In the entries that follow, the lines from the one with "knocks back enemies" through the one with "Increased bomb radius" are the ones to write out, exactly and with both ends included. Nothing else should appear.

[Stored data entries]
------------------------------------------------

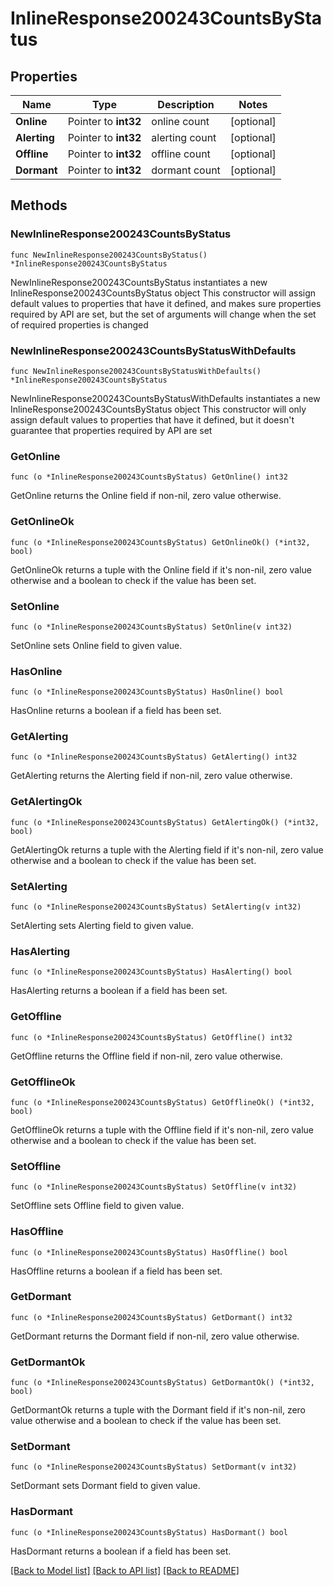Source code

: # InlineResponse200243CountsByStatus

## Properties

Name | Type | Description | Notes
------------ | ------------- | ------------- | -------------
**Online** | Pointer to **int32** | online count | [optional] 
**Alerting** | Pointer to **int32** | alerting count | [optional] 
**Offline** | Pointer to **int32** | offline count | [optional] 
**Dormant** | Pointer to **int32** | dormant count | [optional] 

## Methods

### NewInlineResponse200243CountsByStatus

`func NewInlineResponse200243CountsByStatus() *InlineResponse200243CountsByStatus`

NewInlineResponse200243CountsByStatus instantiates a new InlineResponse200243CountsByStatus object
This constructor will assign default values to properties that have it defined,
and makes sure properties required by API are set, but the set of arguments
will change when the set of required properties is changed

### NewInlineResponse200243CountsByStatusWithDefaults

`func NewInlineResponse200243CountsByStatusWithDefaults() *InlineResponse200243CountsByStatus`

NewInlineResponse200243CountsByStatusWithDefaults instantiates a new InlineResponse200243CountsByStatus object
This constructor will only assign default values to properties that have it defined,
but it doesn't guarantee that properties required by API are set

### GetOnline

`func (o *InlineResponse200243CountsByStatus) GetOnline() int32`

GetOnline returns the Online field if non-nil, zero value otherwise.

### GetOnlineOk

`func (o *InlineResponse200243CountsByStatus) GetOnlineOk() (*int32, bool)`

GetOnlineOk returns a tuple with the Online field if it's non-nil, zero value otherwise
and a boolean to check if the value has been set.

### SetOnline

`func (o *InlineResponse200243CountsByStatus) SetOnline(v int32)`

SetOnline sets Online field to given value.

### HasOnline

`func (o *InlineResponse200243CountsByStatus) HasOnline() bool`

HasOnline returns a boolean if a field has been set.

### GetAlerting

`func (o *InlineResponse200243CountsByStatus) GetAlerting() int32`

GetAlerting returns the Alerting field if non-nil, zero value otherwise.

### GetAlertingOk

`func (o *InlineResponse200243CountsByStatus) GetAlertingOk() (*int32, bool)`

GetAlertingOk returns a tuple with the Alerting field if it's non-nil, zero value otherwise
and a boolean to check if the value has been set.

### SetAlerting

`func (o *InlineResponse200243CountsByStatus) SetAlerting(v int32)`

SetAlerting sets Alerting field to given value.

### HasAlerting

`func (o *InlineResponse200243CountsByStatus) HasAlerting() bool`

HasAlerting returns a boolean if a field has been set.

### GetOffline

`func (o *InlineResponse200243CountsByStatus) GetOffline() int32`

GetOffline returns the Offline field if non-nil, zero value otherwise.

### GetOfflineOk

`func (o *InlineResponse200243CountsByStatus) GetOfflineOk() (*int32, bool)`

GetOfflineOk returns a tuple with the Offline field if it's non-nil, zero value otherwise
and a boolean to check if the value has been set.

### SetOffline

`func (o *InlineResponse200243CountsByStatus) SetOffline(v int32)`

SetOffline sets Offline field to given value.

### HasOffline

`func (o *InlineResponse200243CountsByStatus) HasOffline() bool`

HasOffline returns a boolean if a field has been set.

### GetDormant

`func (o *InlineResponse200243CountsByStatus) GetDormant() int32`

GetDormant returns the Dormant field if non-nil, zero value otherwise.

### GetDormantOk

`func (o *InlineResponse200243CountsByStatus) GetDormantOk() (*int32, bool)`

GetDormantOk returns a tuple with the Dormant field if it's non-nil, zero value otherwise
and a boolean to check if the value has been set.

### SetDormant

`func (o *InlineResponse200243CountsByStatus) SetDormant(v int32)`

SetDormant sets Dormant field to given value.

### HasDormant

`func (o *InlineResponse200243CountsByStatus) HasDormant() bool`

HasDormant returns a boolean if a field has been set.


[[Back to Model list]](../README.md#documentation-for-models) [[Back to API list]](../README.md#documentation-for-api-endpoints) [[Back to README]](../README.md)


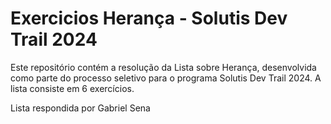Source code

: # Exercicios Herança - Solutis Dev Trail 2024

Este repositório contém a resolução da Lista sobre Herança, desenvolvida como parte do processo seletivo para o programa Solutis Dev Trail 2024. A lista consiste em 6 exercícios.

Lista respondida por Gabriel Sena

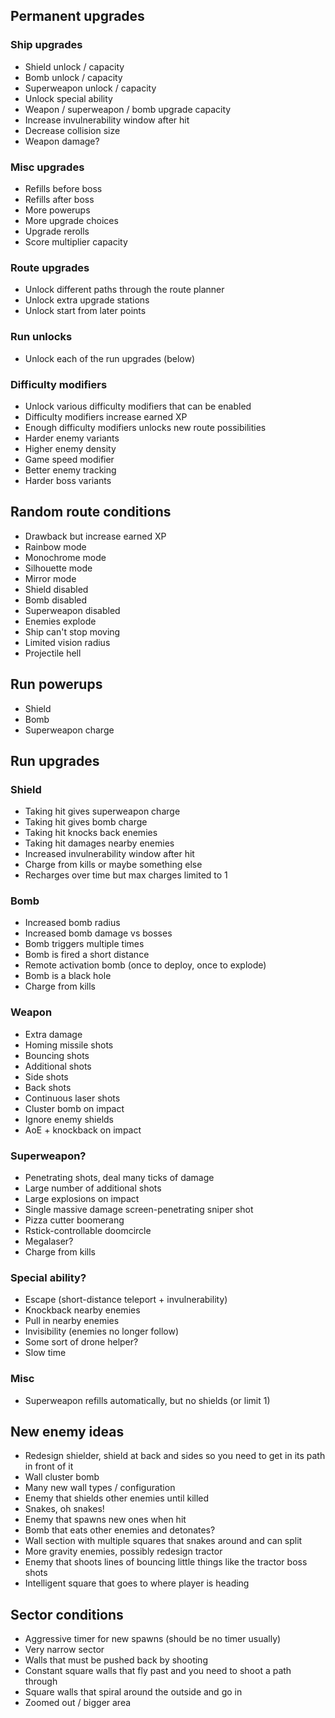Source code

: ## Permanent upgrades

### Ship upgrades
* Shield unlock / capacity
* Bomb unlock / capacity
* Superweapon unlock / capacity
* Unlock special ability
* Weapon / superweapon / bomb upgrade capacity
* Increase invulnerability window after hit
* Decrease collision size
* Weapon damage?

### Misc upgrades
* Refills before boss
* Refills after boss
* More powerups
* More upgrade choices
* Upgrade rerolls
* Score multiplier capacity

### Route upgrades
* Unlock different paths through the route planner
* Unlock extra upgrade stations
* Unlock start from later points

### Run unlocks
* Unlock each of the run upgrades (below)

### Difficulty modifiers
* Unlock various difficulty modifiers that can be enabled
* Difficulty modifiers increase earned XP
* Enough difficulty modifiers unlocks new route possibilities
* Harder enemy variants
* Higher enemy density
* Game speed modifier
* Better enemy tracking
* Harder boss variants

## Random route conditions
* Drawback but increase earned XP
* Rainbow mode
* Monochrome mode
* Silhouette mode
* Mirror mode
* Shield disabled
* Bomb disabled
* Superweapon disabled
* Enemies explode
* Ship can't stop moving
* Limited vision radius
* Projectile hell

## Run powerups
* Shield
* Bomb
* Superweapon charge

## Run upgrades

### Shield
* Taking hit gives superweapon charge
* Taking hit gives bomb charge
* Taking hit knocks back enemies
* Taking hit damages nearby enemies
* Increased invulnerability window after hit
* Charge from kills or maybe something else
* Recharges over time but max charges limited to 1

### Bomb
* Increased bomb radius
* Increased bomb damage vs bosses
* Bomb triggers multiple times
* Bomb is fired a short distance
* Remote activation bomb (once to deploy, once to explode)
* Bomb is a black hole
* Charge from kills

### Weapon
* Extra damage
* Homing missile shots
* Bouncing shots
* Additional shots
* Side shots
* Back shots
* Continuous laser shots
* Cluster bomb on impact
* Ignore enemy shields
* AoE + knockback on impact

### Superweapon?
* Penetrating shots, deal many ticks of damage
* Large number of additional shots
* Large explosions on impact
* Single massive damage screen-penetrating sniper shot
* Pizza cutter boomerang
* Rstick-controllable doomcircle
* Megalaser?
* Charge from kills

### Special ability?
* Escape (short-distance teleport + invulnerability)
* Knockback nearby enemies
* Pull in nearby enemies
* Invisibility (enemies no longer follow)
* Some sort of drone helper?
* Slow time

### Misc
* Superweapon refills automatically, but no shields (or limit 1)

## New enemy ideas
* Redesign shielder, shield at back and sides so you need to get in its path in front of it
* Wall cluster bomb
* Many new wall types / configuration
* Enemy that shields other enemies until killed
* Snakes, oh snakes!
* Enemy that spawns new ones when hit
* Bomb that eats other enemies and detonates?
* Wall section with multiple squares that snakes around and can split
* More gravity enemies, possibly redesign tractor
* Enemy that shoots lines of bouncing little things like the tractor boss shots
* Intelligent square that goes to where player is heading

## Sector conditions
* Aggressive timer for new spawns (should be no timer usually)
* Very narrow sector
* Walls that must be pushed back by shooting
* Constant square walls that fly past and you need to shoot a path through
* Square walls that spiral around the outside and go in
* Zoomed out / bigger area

------------------------------------------------

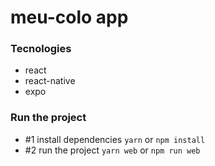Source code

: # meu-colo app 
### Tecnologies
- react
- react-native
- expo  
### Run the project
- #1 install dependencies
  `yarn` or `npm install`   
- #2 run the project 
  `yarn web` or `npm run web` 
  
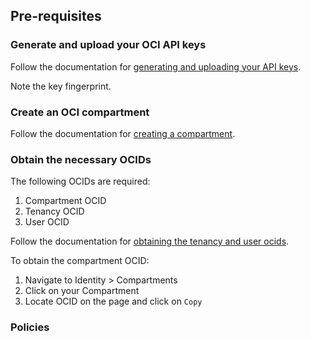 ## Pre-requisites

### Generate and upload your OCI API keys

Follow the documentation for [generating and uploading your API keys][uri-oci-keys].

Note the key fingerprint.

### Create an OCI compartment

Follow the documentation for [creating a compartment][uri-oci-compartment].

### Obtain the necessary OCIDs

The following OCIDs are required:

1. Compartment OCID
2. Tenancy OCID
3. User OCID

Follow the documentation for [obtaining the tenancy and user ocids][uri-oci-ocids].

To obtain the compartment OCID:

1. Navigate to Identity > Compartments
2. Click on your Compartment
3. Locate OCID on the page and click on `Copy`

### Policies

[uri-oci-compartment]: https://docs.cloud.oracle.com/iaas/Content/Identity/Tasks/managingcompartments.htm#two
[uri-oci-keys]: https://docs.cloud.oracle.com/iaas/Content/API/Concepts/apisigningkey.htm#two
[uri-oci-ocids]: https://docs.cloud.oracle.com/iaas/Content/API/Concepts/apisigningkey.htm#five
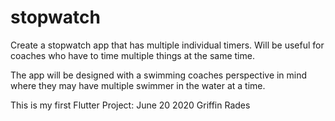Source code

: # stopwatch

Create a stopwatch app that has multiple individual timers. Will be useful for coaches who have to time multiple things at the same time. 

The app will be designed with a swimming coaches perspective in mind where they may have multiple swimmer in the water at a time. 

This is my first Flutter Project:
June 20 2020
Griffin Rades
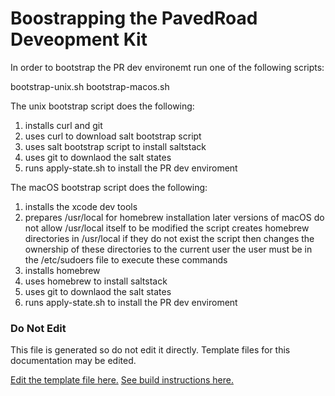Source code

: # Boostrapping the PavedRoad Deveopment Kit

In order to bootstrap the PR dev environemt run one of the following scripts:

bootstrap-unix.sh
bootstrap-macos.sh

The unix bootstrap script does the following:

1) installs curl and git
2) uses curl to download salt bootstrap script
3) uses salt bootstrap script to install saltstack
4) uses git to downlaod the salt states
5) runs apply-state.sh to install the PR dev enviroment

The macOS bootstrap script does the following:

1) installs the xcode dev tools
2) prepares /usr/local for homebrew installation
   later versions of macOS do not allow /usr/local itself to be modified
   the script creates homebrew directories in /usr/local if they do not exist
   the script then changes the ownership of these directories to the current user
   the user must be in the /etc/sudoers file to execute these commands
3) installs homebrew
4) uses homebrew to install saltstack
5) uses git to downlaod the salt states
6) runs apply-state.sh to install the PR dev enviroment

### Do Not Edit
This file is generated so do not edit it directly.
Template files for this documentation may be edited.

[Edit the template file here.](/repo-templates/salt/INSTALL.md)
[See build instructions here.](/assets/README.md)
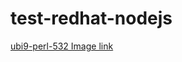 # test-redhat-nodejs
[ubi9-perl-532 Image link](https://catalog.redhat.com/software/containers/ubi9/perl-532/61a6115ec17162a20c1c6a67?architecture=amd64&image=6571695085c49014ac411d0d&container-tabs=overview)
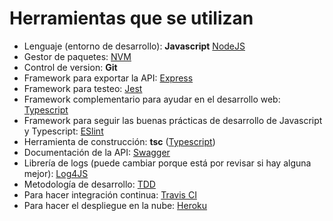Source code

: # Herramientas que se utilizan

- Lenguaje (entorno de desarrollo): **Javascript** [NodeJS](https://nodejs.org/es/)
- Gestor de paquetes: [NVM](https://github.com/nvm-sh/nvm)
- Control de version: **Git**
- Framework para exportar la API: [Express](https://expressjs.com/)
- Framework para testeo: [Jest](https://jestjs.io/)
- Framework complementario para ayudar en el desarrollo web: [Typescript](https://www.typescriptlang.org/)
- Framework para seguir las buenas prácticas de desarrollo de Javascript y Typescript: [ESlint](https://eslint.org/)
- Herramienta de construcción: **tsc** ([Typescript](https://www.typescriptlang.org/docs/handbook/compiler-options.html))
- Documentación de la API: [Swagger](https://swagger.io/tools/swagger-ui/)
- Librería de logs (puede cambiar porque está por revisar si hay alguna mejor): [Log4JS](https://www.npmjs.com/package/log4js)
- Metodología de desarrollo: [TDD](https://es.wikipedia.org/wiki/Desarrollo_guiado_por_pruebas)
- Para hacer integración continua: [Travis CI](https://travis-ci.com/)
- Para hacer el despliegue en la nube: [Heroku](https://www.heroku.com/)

------------------------------------------------

Task solution:
* Taking hit knocks back enemies
* Taking hit damages nearby enemies
* Increased invulnerability window after hit
* Charge from kills or maybe something else
* Recharges over time but max charges limited to 1

### Bomb
* Increased bomb radius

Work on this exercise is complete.